The [arch] Office Part 4: NURTURE

31 May

As young architects/interns, we know how it goes: task, deadline, do this, do that, lots of overtime, nose-to-the-grindstone, workaholic employment. For many of us, it’s been hard to find work. For others, like myself, I am blessed to have work, but am frustrated by the office culture of the old-school, hierachial, corporate-style firm. I feel stuck on a sort-of plateau where I don’t feel like I’m going anywhere. Isn’t it time for AE firms to change their style?

In this, Part 4 of “The [arch] Office” series, we will see some great advancements ARCHITECT Magazine found in forward-thinking AE firms…as well as the challenges firms face in attracting and holding their talent. Since the 2008 start of the recession, design fields have seen a decline in new talent entering the industry. People have left the profession and schools are seeing a decline in new students. Now, firms exercising the old, hierarchial, sweatshop-style office are discovering problems staying ahead because they can’t hold on to talent.

Peace out old-school! Say hello to “the employee-centered workplace.”

NURTURE - copyright ARCHITECT Magazine

To best discuss this topic, ARCHITECT Magazine did a great job of showcasing a few specific firms (and I’m sure there are more out there). I will do the same, dividing this post into each firm and highlighting their story, then concluding with some overall thoughts. I hope you get as excited as I did reading this!

Mithun (Seattle, San Fransisco)
Say goodbye to the “cutthroat, pay-your-dues philosophy” of the architecture office. Founded in 1949, the Seattle office set up its camp in a converted waterfront industrial pier and boasts a beautiful sunlit studio. Why is this place so great you ask? First is the commute: employees are encouraged to walk or bike to work and are met with a three-car hybrid fleet for employees to share among the office. And with ample bike parking, on-site showers, and REI gift card incentives, why wouldn’t you want to commute this way?

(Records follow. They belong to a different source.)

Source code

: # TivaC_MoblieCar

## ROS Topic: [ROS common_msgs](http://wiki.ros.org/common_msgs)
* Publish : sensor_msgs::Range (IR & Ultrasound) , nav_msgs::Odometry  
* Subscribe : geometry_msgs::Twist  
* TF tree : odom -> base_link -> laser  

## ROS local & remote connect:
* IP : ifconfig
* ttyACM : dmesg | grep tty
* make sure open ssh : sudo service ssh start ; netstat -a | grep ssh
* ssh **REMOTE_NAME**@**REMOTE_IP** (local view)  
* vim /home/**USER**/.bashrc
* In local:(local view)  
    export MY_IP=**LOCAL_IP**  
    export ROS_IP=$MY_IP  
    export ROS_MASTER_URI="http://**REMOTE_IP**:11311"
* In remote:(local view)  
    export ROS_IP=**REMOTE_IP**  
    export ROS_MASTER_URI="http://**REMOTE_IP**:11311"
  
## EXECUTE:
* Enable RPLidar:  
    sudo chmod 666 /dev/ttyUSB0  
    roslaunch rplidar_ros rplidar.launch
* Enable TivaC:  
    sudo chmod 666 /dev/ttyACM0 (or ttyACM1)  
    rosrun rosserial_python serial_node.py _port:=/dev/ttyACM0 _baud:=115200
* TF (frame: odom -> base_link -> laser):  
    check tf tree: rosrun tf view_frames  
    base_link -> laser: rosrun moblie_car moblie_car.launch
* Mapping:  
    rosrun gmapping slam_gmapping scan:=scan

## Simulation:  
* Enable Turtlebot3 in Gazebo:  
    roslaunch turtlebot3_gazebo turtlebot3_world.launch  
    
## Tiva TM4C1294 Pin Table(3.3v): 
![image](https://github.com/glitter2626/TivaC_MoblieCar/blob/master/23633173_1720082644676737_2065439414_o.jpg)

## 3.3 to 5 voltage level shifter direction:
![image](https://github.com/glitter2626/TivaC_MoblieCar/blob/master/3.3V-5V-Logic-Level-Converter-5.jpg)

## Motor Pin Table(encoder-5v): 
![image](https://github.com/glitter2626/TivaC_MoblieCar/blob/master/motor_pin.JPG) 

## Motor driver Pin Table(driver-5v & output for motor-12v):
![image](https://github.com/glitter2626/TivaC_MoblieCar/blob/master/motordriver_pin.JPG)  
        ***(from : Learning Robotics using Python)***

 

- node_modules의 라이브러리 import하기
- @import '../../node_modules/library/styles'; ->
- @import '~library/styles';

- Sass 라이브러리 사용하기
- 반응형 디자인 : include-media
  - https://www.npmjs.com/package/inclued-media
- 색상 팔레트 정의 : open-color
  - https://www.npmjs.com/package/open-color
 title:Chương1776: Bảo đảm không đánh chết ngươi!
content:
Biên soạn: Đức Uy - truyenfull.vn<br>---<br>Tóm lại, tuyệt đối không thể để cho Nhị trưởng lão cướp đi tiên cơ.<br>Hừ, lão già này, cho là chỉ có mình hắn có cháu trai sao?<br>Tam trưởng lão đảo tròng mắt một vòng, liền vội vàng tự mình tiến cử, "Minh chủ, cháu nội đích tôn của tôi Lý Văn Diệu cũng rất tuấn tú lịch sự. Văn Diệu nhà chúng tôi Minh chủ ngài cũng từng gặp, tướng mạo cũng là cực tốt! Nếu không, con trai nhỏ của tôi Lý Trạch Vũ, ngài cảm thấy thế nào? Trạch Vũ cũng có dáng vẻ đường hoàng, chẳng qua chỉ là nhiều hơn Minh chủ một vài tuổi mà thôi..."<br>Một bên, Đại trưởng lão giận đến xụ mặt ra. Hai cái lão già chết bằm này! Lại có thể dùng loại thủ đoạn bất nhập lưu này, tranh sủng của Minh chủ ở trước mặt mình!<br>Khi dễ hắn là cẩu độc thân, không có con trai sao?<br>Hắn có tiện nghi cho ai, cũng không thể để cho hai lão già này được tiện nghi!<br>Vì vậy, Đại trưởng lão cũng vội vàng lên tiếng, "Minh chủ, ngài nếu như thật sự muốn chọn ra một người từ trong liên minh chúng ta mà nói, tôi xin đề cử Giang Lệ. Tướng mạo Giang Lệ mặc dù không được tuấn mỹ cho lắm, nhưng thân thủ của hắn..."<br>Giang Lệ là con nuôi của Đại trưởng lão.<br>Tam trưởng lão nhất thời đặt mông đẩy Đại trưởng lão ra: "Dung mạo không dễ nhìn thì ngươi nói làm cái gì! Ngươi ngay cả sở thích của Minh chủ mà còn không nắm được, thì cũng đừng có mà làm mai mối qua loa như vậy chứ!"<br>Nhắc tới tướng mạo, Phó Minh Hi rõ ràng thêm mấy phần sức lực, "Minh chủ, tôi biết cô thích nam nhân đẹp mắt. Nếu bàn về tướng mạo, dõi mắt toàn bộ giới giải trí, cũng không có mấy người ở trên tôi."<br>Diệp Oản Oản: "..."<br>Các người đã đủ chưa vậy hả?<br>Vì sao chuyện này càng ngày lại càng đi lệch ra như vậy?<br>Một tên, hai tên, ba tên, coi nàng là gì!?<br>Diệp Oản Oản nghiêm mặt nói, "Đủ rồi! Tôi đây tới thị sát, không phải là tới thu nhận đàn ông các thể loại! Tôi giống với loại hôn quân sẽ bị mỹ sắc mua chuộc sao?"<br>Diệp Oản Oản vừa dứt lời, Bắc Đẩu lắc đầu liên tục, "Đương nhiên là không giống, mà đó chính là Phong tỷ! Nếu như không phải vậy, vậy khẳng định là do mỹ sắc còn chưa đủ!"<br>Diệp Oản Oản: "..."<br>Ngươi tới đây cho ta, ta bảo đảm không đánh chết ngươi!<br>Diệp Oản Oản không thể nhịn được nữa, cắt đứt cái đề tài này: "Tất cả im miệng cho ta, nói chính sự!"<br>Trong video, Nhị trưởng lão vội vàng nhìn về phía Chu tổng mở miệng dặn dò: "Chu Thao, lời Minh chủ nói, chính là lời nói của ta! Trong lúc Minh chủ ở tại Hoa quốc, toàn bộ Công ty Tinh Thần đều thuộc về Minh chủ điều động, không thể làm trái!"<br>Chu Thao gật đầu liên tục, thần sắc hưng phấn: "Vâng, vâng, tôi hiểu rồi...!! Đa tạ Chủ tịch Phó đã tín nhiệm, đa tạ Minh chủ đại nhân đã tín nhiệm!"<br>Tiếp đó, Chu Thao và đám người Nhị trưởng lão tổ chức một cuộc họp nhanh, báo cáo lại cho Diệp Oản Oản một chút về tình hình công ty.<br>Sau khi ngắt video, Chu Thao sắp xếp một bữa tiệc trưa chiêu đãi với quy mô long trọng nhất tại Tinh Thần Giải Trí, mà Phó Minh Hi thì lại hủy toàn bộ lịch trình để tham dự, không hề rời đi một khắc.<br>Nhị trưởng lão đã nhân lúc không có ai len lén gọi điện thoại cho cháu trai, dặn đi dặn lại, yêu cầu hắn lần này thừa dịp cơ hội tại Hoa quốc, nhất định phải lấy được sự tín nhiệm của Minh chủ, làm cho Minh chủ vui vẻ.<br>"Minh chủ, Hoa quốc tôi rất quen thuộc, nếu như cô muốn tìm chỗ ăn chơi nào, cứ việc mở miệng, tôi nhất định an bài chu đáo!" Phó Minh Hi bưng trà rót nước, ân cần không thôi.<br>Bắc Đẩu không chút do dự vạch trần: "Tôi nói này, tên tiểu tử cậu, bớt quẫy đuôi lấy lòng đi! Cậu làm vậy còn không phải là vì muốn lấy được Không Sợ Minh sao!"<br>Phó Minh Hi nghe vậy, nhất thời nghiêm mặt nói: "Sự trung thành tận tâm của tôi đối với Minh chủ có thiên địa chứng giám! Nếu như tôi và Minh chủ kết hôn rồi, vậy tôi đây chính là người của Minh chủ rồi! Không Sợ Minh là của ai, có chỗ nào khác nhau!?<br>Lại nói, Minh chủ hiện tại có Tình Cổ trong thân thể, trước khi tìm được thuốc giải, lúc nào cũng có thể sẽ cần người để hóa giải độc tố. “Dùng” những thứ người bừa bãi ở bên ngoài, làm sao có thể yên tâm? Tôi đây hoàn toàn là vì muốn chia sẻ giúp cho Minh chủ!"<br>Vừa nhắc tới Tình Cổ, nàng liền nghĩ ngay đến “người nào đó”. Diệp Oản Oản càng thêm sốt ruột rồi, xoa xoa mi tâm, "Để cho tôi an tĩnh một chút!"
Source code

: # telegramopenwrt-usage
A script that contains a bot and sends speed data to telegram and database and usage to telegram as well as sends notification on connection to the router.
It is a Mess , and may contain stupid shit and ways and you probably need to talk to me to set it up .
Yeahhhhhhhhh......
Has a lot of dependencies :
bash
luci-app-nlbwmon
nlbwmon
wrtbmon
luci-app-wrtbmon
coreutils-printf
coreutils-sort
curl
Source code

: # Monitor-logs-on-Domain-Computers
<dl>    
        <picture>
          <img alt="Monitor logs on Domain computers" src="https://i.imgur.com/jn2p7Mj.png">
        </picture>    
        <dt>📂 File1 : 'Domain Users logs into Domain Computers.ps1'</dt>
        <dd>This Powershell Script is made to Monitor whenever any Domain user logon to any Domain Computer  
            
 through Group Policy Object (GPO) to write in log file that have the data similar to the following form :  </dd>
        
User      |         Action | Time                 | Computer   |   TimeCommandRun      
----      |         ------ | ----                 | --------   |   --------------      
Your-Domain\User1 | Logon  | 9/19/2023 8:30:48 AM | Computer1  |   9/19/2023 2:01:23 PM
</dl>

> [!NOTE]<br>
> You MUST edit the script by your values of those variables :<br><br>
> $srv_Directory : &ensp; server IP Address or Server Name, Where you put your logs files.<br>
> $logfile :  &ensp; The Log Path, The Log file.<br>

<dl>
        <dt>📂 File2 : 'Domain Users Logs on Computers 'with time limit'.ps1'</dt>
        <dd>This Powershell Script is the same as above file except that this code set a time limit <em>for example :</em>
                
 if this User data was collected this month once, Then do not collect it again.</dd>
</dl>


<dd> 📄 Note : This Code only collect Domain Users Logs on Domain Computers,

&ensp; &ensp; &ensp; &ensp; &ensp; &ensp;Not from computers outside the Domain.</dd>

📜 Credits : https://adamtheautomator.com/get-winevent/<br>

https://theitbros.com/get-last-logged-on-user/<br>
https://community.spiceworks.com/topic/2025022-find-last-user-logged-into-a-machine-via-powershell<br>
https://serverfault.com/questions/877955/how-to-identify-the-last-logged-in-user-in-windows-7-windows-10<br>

Second is the office: Instead of the principals hogging the views with their perimeter offices, everyone gets a view of nearby Elliot Bay and surrounding mountains. You sit where it makes most sense for your current projects, which allows new and/or young employees to sit with senior partners and other office disciplines.  Third, some cool perks: Friday happy hour, Mithuniversity, an employee-curated gallery space for insipiration, and even scholarships for doing things OUTSIDE architecture.

Wait, did I just say that a firm is encouraging you to learn OUTSIDE of architecture?

The best example is Brendan Connolly, a partner at Mithun that won the scholarship. He used the scholarship to take a jewelry making class and made an engagement ring for his wife. How great is that?! ” ‘It’s incentive to learn new things, and for me it was great to take a class that was not about architecture.’ “ Obviously, this is exciting for employees to read/hear about. In my opinion, it also positive for firms, as Mithun is discovering. Their employees can bring new skills with them that not only enhances them personally, but also enhances their professional growth and skill-sets for their projects.

Mithun has realized the value of their employee talent. They do their best to cater to the innovative thinking, creative energy, and personal side of their talent, and they are seeing incredible benefits. Ray Kogan, president of management/consulting/planning company Kogan and Co., notices that Mithun has seized on the emerging trend of a serious upcoming talent shortage. According to Ray:

“Architecture will face a skills shortage in the near future and they will have two real challenges: quantity and quality of people…firms are going to have to turn their attention to that.”

Mithun (Seattle) - copyright ARCHITECT Magazine

Luckett and Farley (Louisville)
Luckett and Farley has also capitalized on jumping ahead of this trend. As one of the oldest firms in the country (founded in 1853!), you could say they have seen it all. They have realized through this time, however, that the old nose-to-the-grindstone attitude just won’t cut it anymore for young employees. As CEO Ed Jerdonek puts it beautifully: “…it’s ridiculous.”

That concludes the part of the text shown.